Au départ, je venais interviewer Éric-Emmanuel Schmitt, le dramaturge, le romancier, le nouvelliste et essayiste, le cinéaste et l’acteur. Après la lecture de son tout dernier récit, Le défi de Jérusalem, je savais que je venais désormais à la rencontre d’un homme nouveau, d’un frère nouveau. En moins de deux, la glace était brisée entre deux anciens athées, foudroyés par la grâce.
Le Verbe: Dans ce récit de voyage où vous êtes pèlerin en Terre sainte, vous osez raconter votre expérience mystique, votre rencontre palpable, charnelle, avec Jésus; vous n’avez pas eu peur du qu’en-dira-t-on?
Éric-Emmanuel Schmitt: Je n’ai plus peur. Quand on est aussi gâté, on n’a plus peur. J’ai été touché deux fois par la grâce. Une première fois dans le désert du Sahara en 1989 – une expérience que je raconte dans La nuit de feu, où je suis passé de l’athéisme à la foi. À cette époque, je n’ai pas compris que je devais en témoigner; j’ai cru que c’était un truc qui m’arrivait à moi tout seul. Ça m’a transformé totalement. Intérieurement, un travail alchimique s’est opéré, renouvelant ma façon de voir le monde, mon vocabulaire, mes concepts, etc. J’en avais parlé un peu à mes intimes, puis des amis insistaient pour que j’écrive tout. Je l’ai donc fait, bien des années plus tard. Pour une rare fois dans ma vie, j’ai dit «je».
Quand, l’année dernière, je me suis retrouvé en Terre sainte, agenouillé devant le Saint-Sépulcre, traversé de part en part par Jésus en personne, je me suis dit qu’il n’y avait pas une seconde à perdre; cette fois-ci, je n’attendrais pas 28 ans pour en témoigner!
Parlez-moi de cette rencontre que vous nommez si bellement «l’incompréhensible».
J’ai fait une expérience mystique avec Jésus, avec Dieu, que je peux nommer désormais. C’est une personne qui était censée être morte depuis 2 000 ans et qui pourtant ce jour de septembre 2022 se trouvait là, devant moi, autour et en moi, dont je sentais l’odeur et ressentais la chaleur et le regard sur tout mon être.
Mon corps était malade, j’étais perdu, je ne comprenais plus rien et j’ai fini par réaliser que j’accouchais d’un nouvel homme.
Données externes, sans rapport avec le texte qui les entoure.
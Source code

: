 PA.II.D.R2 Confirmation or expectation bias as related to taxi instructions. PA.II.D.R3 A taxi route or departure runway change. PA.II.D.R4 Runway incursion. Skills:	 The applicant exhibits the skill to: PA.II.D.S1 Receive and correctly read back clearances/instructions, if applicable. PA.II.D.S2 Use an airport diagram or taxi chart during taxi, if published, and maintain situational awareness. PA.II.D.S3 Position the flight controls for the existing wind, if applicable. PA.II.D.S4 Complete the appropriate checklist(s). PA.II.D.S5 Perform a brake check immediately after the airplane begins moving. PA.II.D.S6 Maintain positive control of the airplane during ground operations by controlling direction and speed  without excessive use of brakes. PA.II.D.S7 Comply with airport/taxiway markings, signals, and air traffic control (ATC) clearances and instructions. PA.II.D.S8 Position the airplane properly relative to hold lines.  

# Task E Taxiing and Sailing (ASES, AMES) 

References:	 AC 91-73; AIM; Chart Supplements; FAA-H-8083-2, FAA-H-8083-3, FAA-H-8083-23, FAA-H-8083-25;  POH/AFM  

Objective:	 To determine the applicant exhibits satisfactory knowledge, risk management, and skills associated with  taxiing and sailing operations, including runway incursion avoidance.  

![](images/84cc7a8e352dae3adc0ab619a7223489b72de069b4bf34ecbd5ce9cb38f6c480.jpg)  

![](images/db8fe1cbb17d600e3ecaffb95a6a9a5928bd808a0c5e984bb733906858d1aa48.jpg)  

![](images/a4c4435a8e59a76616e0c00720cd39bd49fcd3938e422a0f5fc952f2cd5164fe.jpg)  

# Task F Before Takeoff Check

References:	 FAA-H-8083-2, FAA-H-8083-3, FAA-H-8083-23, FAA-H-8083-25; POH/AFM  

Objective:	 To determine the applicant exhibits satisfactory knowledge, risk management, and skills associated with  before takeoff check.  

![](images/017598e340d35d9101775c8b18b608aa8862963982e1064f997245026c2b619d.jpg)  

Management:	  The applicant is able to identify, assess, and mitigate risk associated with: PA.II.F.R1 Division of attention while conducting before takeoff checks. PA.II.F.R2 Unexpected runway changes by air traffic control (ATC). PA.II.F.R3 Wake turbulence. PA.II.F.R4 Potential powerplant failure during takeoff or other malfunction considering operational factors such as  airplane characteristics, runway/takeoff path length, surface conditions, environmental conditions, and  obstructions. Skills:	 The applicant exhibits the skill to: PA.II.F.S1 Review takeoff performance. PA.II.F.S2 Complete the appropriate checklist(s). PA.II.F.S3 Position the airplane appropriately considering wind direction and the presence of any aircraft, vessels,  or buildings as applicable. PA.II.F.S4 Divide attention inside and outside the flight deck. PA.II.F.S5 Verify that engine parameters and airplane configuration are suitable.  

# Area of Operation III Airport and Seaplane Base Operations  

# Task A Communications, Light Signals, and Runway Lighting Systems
Sur le coup, je me suis enfui derrière un pilastre qui se trouvait un peu en retrait et je me suis effondré là, par terre. Le père Henri, qui accompagnait notre groupe de pèlerins, a vu dans quel état je me trouvais. Il a failli s’approcher, mais il a vu que je vivais quelque chose, il a compris qu’il ne fallait pas intervenir, que je vivais quelque chose qui me dépassait moi-même.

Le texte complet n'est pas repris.